Fix Opus 4.7 40% Prompt Degradation via CLAUDE.md & Skills

When Opus 4.7 dropped in April, about 40% of the prompts across 6 mid-market company setups broke overnight. Token burn went up, outputs became weirdly literal — 4.6 had been filling in ambiguous instructions, but 4.7 didn't. The fix wasn't rewriting prompts; it was finally taking CLAUDE.md and Skill files seriously.

What broke and why

Prompts written for 4.6 assumed the model would be charitable about vague instructions. 4.7 interpreted them literally, causing outputs that needed 3-4 turns to correct. Prompts that survived were those baked into Skill files with explicit output formats, length caps, and worked examples.

The rebuild approach

Across the 6 setups, three structural changes were made:

Skills replaced standalone prompts — anything done more than 3 times got a Skill file (50–200 lines) with audience, output format, length, and a 2-3 sentence worked example. Skills are loaded on demand instead of bloating context.
Hierarchical CLAUDE.md — one global file for user identity, business, voice rules; a project-level CLAUDE.md per engagement; session-level instructions for one-offs.
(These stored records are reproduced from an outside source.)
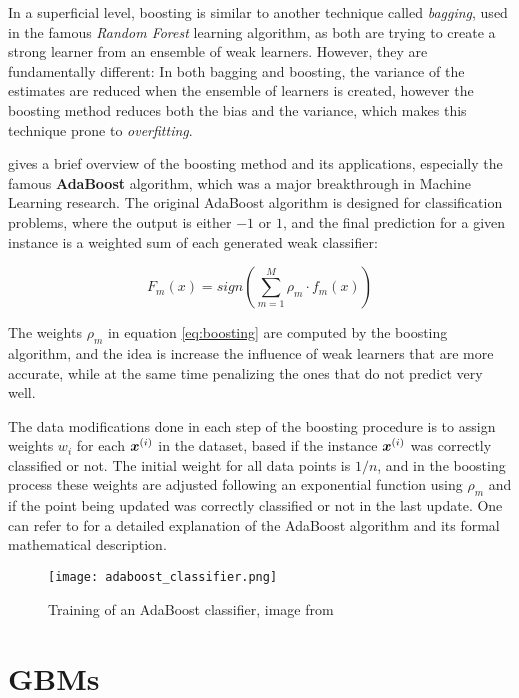 In a superficial level, boosting is similar to another technique called \textit{bagging}, used in the famous \textit{Random Forest} learning algorithm, as both are trying to create a strong learner from an ensemble of weak learners. However, they are fundamentally different: In both bagging and boosting, the variance of the estimates are reduced when the ensemble of learners is created, however the boosting method reduces both the bias and the variance, which makes this technique prone to \textit{overfitting}.

\cite{Schapire:1999:BIB:1624312.1624417} gives a brief overview of the boosting method and its applications, especially the famous \textbf{AdaBoost} algorithm, which was a major breakthrough in Machine Learning research. The original AdaBoost algorithm is designed for classification problems, where the output is either $-1$ or $1$, and the final prediction for a given instance is a weighted sum of each generated weak classifier:

\begin{equation}\label{eq:boosting}
    F_m(x) = sign(\sum_{m=1}^{M}\rho_m\cdot f_m(x))
\end{equation}

The weights $\rho_m$ in equation \ref{eq:boosting} are computed by the boosting algorithm, and the idea is increase the influence of weak learners that are more accurate, while at the same time penalizing the ones that do not predict very well. 

The data modifications done in each step of the boosting procedure is to assign weights $w_i$ for each $\bm{x}^{(i)}$ in the dataset, based if the instance $\bm{x}^{(i)}$ was correctly classified or not. The initial weight for all data points is $1/n$, and in the boosting process these weights are adjusted following an exponential function using $\rho_m$ and if the point being updated was correctly classified or not in the last update. One can refer to \cite{hastie2009elements} for a detailed explanation of the AdaBoost algorithm and its formal mathematical description. 

\begin{figure}[!h]
  \centering
  \texttt{[image: adaboost\_classifier.png]} 
  \caption{Training of an AdaBoost classifier, image from \cite{adaboost:brendan}}
  \label{fig:humanbeta} 
\end{figure}

\section{GBMs}


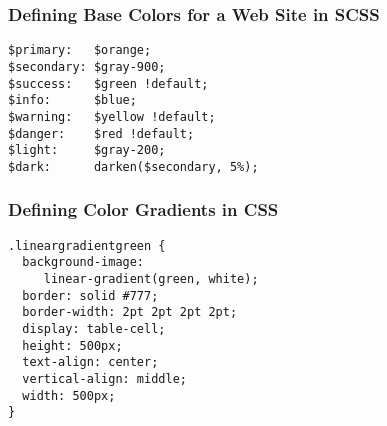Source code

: \documentclass[14pt,aspectratio=169]{beamer}
\begin{document}
%
\begin{frame}[fragile]
  \frametitle{Defining Base Colors for a Web Site in SCSS}
  \normalsize
  \begin{minipage}{6in}
    \vspace*{.1in}
    \begin{verbatim}
$primary:   $orange;
$secondary: $gray-900;
$success:   $green !default;
$info:      $blue;
$warning:   $yellow !default;
$danger:    $red !default;
$light:     $gray-200;
$dark:      darken($secondary, 5%);
    \end{verbatim}
  \end{minipage}
\end{frame}

%
\begin{frame}[fragile]
  \frametitle{Defining Color Gradients in CSS}
  \normalsize
  \begin{minipage}{6in}
    \vspace*{.1in}
    \begin{verbatim}
.lineargradientgreen {
  background-image:
     linear-gradient(green, white);
  border: solid #777;
  border-width: 2pt 2pt 2pt 2pt;
  display: table-cell;
  height: 500px;
  text-align: center;
  vertical-align: middle;
  width: 500px;
}
    \end{verbatim}
  \end{minipage}
\end{frame}
\end{document}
Model reads in order and builds a mental model that survives across sessions.
Memory files broken out — kept CLAUDE.md under 400 lines; detailed institutional knowledge lives in separate files that CLAUDE.md points to, loaded on demand.
Verification step in long Skills — model generates output, checks against a 5–7 item checklist, revises. Adds 30s per call but cut downstream cleanup ~70%.

Results after 3 weeks

Average prompt-to-acceptable-output dropped from 3-4 turns to 1-2.
Token usage dropped 22% across workspaces.
"This output is weird, let me try again" rate dropped from once per 4 prompts to once per 15.
Next model release should now be a net positive, not net negative.